(Reasonably pleased with this chapter. …At the moment.)
Sir Kingsley has been sitting in his library with Tom Hawkins the poet. Not a proper library, as he is all too aware; not like the library he has designed for the new house in Holborn, which is almost finished. This is a large and perfectly well appointed parlour in which books have been piling up for several years now, rising up to the coffered ceiling, giving the room the air of an inner shrine in some decaying, disreputable temple. Hawkins, always the man for an early start, is sitting with a volume of Latin verse on his lap and a horn cup of cock ale in his hand, talking too much, of course, to have drunk more than a quarter, while Sir Kingsley Paget is on his second cup and looking forward to the third. He has overseen the brewing of it and had even selected the cockerel himself from the hundreds of birds crammed into wicker prisons at Smithfield Market. A big, old bird starting to get scrawny and thin of feather but still plainly a fighter. He had admired its muscular legs and the unusually long, curving sickles of its spurs. Later, in the kitchen, he had thought it only fair to wring its neck himself, and it had laid open his wrist as it thrashed out the dregs of its life. He had approved. That had been two months ago, and the bird, roasted, pounded with raisins, dates, mace and nutmegs and soaked in sherry sack before being added to a barrel of fermenting ale, has vanished, at least corporeally. Its essential nature still lingers, however: pugnacious, sharp and sinewed; and it is this ethereal presence that Sir Kingsley Paget has been exploring on his palate as his friend launches into another of his expert but somewhat familiar observations on the Horatian ode. It is undeniable, he thinks, that one can capture such presences, and not just the virtues such as they exist in a tincture of some herb or mineral. What is presence, exactly? What is the essence of a thing? Where does it reside? These are all more intriguing things to ponder than Horace, but just then Hawkins taps his finger with authority on the page of his book and Kingsley nods, not exactly listening: just so, just so.

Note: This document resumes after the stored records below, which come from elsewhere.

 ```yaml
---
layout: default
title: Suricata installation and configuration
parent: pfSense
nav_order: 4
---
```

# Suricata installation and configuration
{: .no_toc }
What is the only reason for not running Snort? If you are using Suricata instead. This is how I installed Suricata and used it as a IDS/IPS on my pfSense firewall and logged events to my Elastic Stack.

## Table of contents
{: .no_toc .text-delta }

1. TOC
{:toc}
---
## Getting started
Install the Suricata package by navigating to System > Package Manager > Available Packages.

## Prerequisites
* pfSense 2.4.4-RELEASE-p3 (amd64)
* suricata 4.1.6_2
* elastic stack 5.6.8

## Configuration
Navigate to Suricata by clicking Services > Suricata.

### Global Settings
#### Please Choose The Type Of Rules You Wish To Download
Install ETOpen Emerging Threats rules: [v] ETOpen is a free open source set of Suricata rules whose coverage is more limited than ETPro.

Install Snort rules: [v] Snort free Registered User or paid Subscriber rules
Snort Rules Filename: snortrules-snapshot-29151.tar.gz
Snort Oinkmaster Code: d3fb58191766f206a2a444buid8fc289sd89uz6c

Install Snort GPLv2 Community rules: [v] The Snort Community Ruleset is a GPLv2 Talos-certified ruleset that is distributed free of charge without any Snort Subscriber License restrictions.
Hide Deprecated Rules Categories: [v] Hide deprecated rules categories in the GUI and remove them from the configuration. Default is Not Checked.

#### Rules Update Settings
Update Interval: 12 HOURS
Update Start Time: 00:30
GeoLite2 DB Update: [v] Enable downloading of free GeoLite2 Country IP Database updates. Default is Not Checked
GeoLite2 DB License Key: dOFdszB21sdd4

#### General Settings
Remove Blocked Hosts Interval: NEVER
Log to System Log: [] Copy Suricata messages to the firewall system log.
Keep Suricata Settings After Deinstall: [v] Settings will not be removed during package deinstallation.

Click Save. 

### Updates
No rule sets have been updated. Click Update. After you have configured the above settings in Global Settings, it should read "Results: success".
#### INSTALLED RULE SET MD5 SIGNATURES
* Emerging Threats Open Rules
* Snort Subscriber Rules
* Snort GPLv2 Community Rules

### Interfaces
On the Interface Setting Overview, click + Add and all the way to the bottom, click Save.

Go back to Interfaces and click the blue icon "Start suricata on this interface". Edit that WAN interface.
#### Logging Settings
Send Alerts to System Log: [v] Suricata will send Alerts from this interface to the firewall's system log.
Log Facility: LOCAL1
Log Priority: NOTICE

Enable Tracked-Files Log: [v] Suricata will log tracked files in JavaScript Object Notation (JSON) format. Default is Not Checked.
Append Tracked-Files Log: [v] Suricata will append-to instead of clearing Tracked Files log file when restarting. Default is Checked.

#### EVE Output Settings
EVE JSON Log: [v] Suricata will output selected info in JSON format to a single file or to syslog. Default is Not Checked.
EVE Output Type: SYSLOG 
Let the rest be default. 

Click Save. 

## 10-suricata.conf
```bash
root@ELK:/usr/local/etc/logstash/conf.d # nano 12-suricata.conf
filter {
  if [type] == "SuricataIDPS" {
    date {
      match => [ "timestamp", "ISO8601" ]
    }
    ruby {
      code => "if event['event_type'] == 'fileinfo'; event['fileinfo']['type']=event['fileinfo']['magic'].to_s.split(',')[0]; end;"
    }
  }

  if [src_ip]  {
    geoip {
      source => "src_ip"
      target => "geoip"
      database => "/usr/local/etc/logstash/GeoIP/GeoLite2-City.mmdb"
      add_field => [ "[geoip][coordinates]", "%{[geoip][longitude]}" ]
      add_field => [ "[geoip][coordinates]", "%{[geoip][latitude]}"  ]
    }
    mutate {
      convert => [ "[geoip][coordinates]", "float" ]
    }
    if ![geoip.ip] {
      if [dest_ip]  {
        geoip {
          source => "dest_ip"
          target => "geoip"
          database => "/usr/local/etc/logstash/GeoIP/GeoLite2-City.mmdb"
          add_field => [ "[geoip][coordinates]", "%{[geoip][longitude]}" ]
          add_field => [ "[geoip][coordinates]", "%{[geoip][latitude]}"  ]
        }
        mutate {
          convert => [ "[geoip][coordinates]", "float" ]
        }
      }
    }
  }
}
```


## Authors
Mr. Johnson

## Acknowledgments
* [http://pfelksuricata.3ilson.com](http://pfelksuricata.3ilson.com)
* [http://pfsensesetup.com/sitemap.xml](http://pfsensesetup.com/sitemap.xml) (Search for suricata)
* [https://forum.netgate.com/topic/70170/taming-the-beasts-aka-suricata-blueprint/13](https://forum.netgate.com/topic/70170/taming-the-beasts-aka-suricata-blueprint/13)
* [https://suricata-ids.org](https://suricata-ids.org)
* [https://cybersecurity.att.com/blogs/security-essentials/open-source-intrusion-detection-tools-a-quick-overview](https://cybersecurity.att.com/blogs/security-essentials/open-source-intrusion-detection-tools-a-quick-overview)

“Drink, Tom. You have a drawn look about you,” he says. The older man grunts, sips absentmindedly. “Your love for Horace is commendable, my dear fellow, but is it not a little early for verse? I have some Paracelsus for us to worry over.”
“Quare et vos suffocata mihi in tuis querentes? Why do you stifle me with your complaining?” Hawkins quotes amiably, and Kingsley has just opened his mouth to protest that he is hardly Maecenas (and that Tom Hawkins is merely the translator of the Roman bard, not the bard himself) when a fusillade of knocking sounds on the door, followed immediately by a furious rattling of the old door latch.
He frowns, drains his cup and turns with mild irritation. “What is it?” he barks. One of the servants, Hettie or Hester – his wife can remember, though he cannot – is new and so far ill-trained, which deficiency, coupled with a forceful nature, makes for a discordant operation of the household. But it is not Hester who appears in the doorway. Chandler the major-domo stands there, with Mary, his wife’s maidservant, bobbing feverishly behind him. She is flushed and her hair is disordered. Chandler, by contrast, is bone-white, so pale that the lines on his face seem to float in the air in front of it.
“Might I ask…” Kingsley has already resigned himself to dealing with some small misfortune, and is reaching for the jug of cock ale when Chandler interrupts him.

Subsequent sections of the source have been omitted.